*Extracted information:*
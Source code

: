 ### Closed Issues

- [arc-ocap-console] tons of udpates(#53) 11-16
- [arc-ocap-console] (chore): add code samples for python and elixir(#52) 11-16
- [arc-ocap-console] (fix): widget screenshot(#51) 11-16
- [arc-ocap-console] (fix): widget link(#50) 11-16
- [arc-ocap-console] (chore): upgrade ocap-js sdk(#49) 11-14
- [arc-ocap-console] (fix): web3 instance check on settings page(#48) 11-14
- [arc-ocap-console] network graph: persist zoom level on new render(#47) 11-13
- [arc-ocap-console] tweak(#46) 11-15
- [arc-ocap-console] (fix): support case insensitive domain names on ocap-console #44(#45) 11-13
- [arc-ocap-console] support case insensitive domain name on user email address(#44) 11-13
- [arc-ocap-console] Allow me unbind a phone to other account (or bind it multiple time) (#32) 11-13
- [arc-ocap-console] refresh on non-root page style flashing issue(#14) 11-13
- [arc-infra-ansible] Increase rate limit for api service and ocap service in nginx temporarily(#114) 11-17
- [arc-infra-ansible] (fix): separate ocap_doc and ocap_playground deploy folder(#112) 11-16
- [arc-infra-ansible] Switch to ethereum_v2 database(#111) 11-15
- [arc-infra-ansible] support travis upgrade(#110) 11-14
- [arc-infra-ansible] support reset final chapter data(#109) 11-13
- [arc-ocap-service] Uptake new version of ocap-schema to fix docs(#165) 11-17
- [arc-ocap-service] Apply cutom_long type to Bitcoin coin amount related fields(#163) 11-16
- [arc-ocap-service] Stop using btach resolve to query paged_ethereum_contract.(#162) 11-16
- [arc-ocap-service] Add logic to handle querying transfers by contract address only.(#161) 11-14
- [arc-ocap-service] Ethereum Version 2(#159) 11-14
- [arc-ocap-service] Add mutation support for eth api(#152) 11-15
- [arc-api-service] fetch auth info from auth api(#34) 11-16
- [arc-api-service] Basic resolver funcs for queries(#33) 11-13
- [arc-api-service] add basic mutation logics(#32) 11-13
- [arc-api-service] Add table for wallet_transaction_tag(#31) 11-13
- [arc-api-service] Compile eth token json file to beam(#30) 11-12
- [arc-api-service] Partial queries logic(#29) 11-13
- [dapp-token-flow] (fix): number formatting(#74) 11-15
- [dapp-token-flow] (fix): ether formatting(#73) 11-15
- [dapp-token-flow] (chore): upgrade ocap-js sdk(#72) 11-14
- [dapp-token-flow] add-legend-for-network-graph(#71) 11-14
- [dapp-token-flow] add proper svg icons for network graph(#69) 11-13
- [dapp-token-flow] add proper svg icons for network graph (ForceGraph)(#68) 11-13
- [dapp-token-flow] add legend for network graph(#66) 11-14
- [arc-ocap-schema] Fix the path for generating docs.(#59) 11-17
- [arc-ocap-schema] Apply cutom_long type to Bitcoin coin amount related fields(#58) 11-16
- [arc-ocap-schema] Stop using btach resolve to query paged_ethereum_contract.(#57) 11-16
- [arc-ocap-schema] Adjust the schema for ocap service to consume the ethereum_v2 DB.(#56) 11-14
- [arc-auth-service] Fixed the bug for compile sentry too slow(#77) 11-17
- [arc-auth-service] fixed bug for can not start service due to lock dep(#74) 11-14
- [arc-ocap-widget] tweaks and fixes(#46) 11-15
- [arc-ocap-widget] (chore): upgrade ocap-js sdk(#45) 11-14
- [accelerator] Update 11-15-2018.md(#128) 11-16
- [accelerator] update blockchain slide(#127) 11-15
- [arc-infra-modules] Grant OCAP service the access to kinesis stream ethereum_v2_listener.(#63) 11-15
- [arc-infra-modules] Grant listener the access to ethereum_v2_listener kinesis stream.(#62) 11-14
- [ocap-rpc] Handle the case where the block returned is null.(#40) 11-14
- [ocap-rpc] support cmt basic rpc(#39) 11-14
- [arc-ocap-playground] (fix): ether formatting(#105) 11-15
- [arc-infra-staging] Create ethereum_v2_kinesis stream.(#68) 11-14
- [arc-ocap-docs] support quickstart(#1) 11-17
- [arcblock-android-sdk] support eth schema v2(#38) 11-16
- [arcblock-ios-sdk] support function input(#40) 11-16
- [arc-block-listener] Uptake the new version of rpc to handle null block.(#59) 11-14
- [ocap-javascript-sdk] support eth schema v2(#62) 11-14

*The task:*
What is asked for is an exact copy of the lines above from the one containing "- [arc-api-service] Partial" through the one containing "- [dapp-token-flow] add legend", and only those.

*Solution for this task:*
- [arc-api-service] Partial queries logic(#29) 11-13
- [dapp-token-flow] (fix): number formatting(#74) 11-15
- [dapp-token-flow] (fix): ether formatting(#73) 11-15
- [dapp-token-flow] (chore): upgrade ocap-js sdk(#72) 11-14
- [dapp-token-flow] add-legend-for-network-graph(#71) 11-14
- [dapp-token-flow] add proper svg icons for network graph(#69) 11-13
- [dapp-token-flow] add proper svg icons for network graph (ForceGraph)(#68) 11-13
- [dapp-token-flow] add legend for network graph(#66) 11-14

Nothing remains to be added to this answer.